§ TASK REQUIREMENTS: Down to the last line, repeat the records exactly.

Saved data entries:

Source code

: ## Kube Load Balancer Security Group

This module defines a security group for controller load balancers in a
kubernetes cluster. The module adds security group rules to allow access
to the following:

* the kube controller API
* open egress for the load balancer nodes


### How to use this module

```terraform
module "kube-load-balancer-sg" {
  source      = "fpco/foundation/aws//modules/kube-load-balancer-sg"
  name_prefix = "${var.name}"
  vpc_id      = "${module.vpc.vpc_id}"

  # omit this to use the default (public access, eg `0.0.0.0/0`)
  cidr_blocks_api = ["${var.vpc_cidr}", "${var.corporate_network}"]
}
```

§ SOLVED PROBLEM:
Source code

: ## Kube Load Balancer Security Group

This module defines a security group for controller load balancers in a
kubernetes cluster. The module adds security group rules to allow access
to the following:

* the kube controller API
* open egress for the load balancer nodes


### How to use this module

```terraform
module "kube-load-balancer-sg" {
  source      = "fpco/foundation/aws//modules/kube-load-balancer-sg"
  name_prefix = "${var.name}"
  vpc_id      = "${module.vpc.vpc_id}"

  # omit this to use the default (public access, eg `0.0.0.0/0`)
  cidr_blocks_api = ["${var.vpc_cidr}", "${var.corporate_network}"]
}
```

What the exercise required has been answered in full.